Sniteman was always constructing in his attitude toward others, giving encouragement. This was evidenced most of all in the case of the local boys whom he took into the store, working part-time while they attended high school. When he saw their interest and abilities in pharmacy, he encouraged at least four of them to attend his alma mater, the Philadelphia College of Pharmacy. It has been said that Sniteman financed their schooling but wanted that kept anonymous. Among the first on the list was George Sontag, who subsequently became his business partner and continued as such until Sniteman’s death. Others graduating from Philadelphia School were Alfred Marth, Adolph and Emil Wepfer.
Other local boys, cheered on by Sniteman, went from his store to other schools and to other business locations included Edward Neverman, Charlie Gallagher, Ed Lye, Carl Mick, Dell Wolff, Joe Wiesner, Merlin Steuerwold and John Griffith.
Mr. and Mrs. Sniteman were married at the Presbyterian Manse (parsonage) in Neillsville on Jan. 30, 1899 by Rev. R. J. Cresswell. They were married for 41 years. Both had been previously married.
C. C. Sniteman died on Oct. 28, 1940, at the age of 91 years. A couple days before he died, he talked with his physician and personal friend, Dr. J. H. Frank. He wanted to know if his life here, on earth, was near its end of which Dr. Frank gave him an honest answer. So Sniteman knew his assumption was right. He then told his friend, “I am satisfied. I have lived a useful life.”
Sniteman was a humble man and a very generous person.

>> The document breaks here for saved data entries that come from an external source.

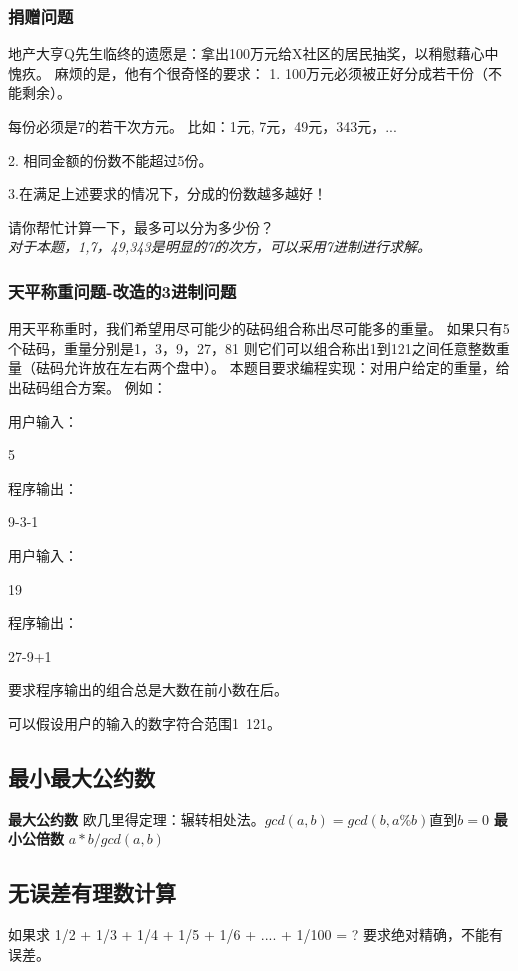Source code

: \documentclass[a4paper]{article}
\begin{document}
	\subsubsection{捐赠问题}
	地产大亨Q先生临终的遗愿是：拿出100万元给X社区的居民抽奖，以稍慰藉心中愧疚。
	麻烦的是，他有个很奇怪的要求：
	1. 100万元必须被正好分成若干份（不能剩余）。
	
	每份必须是7的若干次方元。
	比如：1元, 7元，49元，343元，...
	
	2. 相同金额的份数不能超过5份。
	
	3.在满足上述要求的情况下，分成的份数越多越好！
	
	请你帮忙计算一下，最多可以分为多少份？\\
	\textit{对于本题，1,7，49,343是明显的7的次方，可以采用7进制进行求解。}
	
	
	\subsubsection{天平称重问题-改造的3进制问题}
	用天平称重时，我们希望用尽可能少的砝码组合称出尽可能多的重量。
	如果只有5个砝码，重量分别是1，3，9，27，81
	则它们可以组合称出1到121之间任意整数重量（砝码允许放在左右两个盘中）。
	本题目要求编程实现：对用户给定的重量，给出砝码组合方案。
	例如：
	
	用户输入：
	
	5
	
	程序输出：
	
	9-3-1
	
	用户输入：
	
	19
	
	程序输出：
	
	27-9+1
	
	要求程序输出的组合总是大数在前小数在后。
	
	可以假设用户的输入的数字符合范围1~121。
	
	
	\subsection{最小最大公约数}
	\textbf{最大公约数}
	欧几里得定理：辗转相处法。$gcd(a,b) = gcd(b,a\%b)直到b=0$
	\textbf{最小公倍数}
	$a*b/gcd(a,b)$
	
	\subsection{无误差有理数计算}
	
	如果求 1/2 + 1/3 + 1/4 + 1/5 + 1/6 + .... + 1/100 = ?
	要求绝对精确，不能有误差。
	
	
\end{document}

The wealth he made from his drug store business in this city went back into the community. He kept giving toward business ventures even after the first business failed, losing his investments more than once. He was a true optimist, always ready to assist businesses and individuals, financially, to better the community. There is a familiar saying, “We come into this world with nothing and we go out with nothing.” Sniteman’s live history seems to indicate that philosophy.
For a man who gave his “all” to this community, it seems fitting that the downtown park in Neillsville, “C. C. Sniteman Town Square Park”—bears his name.
You can take the boy out of the country, but you can’t take the country out of the boy.
Charles C. Sniteman, on right, and George Sontag, left, worked together many years at Sniteman Pharmacy on Hewett Street, Neillsville
Sniteman purchased the drug store business in 1882, the same year that Neillsville became a city.
He generously gave financial support to businesses with in the city, being involved in several ventures.